Date Created: 2010-04-28 16:37:57+00
Date Added: 2024-06-11T09:05:05.352738
License: Public Domain

169 U.S. 432 (1898)
CENTRAL NATIONAL BANK
v.
STEVENS.
No. 38.
Supreme Court of United States.
Argued October 15, 1897.
Decided March 7, 1898.
ERROR TO THE COURT OF APPEALS OF THE STATE OF NEW YORK.
*455 Mr. Charles E. Patterson and Mr. W.S.B. Hopkins for plaintiffs in error. Mr. Alpheus T. Bulkeley was on Mr. Patterson's brief, and Mr. William A. Sargent was on Mr. Hopkins' brief. Mr. Matthew Hale and Mr. Henry D. Hyde filed a brief for plaintiffs in error.
Mr. Edward Winslow Paige for defendants in error.
Mr. JUSTICE SHIRAS, after stating the case, delivered the opinion of the court.
The plaintiffs in error ask us to reverse the decree of the Court of Appeals, affirming that of the Supreme Court of New York, because the action of Stevens and others as a bill of review, or a bill in the nature of a bill of review, was not brought within the time limited by the practice of the courts for entertaining such bills; that, under the Code of Civil Procedure of the State of New York, bills for review have no place for errors appearing upon the face of the record; that the only remedy for such errors is by appeal; that, in so far as it is contended that the decree in the Sackett case was obtained by a fraudulent assertion or suppression of facts, the party aggrieved must move promptly upon the discovery of the fraud or of new facts; that the bill and the evidence adduced to sustain it do not disclose such a case of fraud or of newly discovered evidence, but do show a case free from actual fraud, and only, at the most, irregular by reason of a failure to include all the proper parties; that the parties complainant are to be visited with a knowledge of the proceedings in the Sackett suit by reason of the protracted and notorious character of the proceedings, and because knowledge of the proceedings in the Sackett suit must further be imputed to them, because they are represented in the effort to impugn the validity of that decree by counsel who had appeared for Sackett in his suit; and that hence the present suit should, on the well-established *456 rules regulating bills of review and bills to impeach decrees on the ground of after-discovered evidence, have been dismissed.
Without expressing any opinion on such allegations of error, it is sufficient to say that they raised questions for the consideration of the Court of Appeals of the State of New York, and that the disposition made of them by that court is binding upon us.

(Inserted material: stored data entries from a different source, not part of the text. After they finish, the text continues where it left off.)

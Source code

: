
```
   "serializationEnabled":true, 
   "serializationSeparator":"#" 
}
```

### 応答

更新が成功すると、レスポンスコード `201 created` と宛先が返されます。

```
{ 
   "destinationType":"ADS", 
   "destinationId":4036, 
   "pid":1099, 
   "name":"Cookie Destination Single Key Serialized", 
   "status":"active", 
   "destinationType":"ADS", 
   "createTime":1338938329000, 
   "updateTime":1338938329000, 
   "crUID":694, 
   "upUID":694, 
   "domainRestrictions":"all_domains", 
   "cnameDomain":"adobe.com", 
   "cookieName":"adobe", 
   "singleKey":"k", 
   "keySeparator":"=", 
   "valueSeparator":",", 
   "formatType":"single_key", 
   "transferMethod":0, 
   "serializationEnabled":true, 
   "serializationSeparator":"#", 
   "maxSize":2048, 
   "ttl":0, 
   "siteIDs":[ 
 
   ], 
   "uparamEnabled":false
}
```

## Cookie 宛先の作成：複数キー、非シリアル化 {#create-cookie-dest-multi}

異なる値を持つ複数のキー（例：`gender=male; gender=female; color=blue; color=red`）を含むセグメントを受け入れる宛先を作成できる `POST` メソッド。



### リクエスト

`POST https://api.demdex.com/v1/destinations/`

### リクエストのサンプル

But those assignments of error which allege that the judgment of the Supreme Court of the State of New York, and of the Court of Appeals in affirming it erred in failing to give proper effect to the decree of the Circuit Court of the United States, and in granting a final injunction restraining the appellants from availing themselves of the provisions of such decree, certainly do present questions which are within our jurisdiction to consider.
Referring to the previous somewhat extended statement of the facts, we may briefly recapitulate a few of the principal dates. In August, 1880, Marvin Sackett brought his suit in the Supreme Court of the State of New York, on behalf of himself and all other holders and owners of bonds of certain railroad companies against Root, the Harlem Extension Railroad South Coal Transportation Company, the New York, Boston and Montreal Railway Company and David Butterfield, receiver of said company, praying for the appointment of a receiver and for a sale of the railroad and franchises for the benefit of the bondholders. On October 11, 1880, a receiver was appointed and qualified.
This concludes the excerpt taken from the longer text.